◆ **Aim of the task**
Below are records; count the lines that contain "VirtualHIDDevice" and state only that count.

Dataset entries:

★ ★ ★ ★

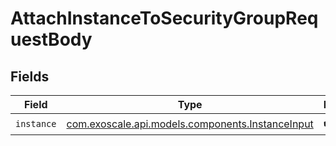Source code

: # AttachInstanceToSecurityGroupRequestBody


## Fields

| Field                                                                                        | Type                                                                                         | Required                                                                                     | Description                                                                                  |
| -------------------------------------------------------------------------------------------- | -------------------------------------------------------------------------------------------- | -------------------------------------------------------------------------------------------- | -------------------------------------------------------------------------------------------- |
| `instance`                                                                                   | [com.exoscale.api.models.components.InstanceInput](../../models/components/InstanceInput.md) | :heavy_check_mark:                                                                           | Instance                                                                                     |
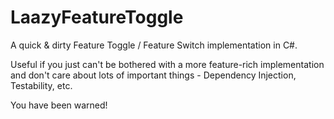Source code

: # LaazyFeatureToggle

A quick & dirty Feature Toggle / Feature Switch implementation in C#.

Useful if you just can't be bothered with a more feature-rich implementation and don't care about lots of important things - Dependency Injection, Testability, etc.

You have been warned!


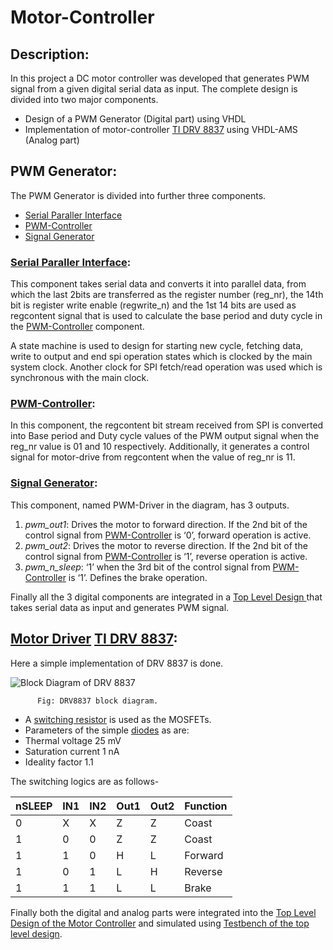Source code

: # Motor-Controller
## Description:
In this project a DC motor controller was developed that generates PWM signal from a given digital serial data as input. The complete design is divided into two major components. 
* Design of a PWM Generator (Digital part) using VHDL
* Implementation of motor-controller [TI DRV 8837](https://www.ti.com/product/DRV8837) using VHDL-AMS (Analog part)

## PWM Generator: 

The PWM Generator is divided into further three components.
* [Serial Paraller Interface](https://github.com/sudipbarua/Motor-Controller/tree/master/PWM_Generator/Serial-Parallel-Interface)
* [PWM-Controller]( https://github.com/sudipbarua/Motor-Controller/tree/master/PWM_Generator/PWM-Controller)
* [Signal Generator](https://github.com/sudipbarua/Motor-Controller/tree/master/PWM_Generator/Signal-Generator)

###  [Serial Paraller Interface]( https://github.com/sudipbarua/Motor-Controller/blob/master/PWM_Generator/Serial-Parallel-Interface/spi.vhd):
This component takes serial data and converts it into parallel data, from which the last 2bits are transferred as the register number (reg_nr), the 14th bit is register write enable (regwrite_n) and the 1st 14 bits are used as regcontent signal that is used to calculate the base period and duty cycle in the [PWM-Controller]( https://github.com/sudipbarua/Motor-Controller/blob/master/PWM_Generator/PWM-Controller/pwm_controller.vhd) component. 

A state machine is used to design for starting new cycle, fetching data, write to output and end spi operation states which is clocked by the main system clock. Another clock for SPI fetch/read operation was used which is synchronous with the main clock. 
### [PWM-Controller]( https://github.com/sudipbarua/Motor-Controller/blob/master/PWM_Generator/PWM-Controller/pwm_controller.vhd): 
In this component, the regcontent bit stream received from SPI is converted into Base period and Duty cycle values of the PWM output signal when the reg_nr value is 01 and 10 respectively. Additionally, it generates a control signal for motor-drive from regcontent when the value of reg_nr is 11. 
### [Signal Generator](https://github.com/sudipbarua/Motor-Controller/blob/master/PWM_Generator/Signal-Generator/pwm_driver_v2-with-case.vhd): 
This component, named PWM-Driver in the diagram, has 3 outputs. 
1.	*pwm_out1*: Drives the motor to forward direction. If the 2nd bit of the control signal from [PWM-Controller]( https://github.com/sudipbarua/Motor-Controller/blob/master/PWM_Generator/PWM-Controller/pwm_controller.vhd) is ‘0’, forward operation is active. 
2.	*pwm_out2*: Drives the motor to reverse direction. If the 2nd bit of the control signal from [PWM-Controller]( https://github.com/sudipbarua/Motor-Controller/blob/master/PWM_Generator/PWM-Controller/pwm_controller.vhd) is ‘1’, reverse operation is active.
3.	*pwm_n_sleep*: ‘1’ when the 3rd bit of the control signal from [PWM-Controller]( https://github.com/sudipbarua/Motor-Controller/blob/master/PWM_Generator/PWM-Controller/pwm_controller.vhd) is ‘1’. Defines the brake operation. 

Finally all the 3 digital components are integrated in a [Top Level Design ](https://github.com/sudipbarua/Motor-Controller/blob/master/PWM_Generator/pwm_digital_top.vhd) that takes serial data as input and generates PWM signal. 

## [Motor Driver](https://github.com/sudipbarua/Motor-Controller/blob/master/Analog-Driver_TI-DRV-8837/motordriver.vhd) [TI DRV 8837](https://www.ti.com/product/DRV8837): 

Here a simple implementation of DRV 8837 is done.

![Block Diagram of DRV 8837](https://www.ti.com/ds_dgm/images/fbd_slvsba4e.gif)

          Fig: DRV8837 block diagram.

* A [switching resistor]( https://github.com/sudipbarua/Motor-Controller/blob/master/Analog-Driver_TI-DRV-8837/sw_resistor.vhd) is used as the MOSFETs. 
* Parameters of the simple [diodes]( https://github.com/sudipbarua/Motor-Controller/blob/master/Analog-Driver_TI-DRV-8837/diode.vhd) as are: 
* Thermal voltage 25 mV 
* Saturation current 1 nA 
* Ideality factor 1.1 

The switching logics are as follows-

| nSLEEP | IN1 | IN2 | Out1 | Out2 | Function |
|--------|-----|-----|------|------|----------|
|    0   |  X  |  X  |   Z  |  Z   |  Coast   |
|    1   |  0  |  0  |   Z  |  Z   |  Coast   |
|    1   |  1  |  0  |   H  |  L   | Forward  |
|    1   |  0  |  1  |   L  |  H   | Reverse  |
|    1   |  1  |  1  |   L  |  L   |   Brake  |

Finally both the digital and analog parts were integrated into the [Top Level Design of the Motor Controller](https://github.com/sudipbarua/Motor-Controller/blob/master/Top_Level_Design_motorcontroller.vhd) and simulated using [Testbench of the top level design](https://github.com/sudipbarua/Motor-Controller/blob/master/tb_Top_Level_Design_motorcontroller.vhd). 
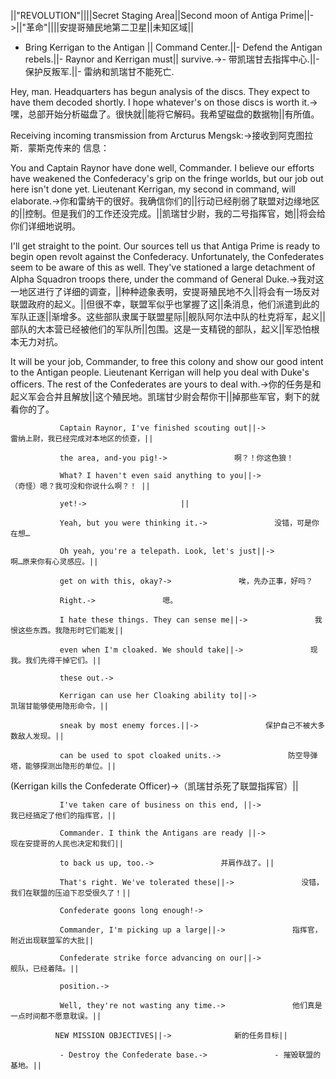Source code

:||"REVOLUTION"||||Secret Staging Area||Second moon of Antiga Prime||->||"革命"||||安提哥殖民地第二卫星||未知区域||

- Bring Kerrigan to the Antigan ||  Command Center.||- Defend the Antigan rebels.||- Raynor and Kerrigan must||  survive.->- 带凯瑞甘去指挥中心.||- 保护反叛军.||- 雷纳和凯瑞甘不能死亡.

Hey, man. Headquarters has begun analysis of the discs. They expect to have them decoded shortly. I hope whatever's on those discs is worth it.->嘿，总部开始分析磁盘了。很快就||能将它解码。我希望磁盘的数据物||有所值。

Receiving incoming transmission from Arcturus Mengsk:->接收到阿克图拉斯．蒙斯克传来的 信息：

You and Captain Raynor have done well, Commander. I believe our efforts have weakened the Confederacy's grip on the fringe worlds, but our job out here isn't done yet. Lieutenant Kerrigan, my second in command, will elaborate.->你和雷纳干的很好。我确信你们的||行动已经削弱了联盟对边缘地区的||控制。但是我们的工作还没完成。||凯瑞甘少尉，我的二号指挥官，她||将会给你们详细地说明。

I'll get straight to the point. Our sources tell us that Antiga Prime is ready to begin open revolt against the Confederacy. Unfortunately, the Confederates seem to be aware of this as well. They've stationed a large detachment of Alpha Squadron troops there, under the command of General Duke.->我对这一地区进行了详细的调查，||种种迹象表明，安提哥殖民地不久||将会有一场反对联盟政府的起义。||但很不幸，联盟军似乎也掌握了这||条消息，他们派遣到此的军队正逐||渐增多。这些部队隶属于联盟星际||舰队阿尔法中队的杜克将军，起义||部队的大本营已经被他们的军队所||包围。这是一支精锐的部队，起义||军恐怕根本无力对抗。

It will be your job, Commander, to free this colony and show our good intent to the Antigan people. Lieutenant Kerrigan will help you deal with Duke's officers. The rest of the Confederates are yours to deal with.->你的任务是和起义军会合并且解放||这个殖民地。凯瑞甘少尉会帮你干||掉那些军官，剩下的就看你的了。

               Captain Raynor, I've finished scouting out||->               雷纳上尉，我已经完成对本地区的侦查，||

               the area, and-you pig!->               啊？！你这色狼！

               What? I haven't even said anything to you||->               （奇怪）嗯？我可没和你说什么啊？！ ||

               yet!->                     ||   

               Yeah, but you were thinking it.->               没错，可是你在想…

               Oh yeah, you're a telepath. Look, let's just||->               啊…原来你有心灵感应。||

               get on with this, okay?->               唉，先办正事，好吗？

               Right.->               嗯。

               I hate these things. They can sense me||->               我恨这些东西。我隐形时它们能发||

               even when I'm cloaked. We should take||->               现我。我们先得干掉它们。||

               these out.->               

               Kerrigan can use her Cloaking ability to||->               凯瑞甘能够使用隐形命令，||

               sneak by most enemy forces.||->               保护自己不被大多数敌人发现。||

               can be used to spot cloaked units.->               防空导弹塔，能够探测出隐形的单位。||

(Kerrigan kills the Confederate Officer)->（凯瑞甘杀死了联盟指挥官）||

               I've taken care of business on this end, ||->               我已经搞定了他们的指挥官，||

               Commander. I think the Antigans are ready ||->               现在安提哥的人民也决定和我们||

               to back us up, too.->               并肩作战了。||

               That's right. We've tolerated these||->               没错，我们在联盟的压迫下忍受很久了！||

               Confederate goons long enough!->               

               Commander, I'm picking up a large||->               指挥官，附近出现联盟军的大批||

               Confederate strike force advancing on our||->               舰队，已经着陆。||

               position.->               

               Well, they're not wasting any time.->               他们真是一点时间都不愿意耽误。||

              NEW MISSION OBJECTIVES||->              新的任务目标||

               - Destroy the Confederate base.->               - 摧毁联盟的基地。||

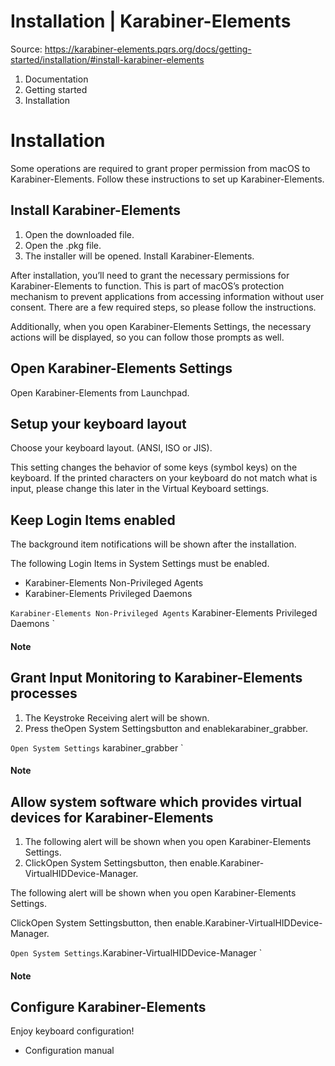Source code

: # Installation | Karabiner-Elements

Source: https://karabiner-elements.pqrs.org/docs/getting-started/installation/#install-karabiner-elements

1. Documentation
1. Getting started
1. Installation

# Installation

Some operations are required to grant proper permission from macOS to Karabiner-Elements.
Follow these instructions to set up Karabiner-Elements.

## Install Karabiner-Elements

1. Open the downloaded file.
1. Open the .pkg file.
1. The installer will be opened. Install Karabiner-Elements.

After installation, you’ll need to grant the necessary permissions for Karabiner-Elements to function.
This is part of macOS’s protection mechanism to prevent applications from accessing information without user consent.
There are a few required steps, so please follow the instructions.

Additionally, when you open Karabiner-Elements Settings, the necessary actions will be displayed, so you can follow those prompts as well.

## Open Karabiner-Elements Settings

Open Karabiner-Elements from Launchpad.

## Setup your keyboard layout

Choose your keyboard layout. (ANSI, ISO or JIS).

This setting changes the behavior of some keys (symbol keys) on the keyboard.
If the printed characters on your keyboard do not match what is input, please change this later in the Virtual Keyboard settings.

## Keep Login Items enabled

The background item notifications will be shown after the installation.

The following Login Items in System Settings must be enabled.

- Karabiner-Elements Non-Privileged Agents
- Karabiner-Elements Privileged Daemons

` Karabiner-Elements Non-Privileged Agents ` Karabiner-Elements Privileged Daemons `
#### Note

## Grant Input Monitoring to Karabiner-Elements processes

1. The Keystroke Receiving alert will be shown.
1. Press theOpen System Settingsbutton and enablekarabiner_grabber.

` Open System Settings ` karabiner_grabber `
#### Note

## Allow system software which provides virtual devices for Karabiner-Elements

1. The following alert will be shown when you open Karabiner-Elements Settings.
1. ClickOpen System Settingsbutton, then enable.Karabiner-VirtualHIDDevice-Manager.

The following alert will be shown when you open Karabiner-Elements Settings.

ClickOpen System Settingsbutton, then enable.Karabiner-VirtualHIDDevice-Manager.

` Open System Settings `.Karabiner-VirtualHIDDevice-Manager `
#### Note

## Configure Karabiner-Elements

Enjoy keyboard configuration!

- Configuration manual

★ ★ ★ ★

◆ **Exercise response**
3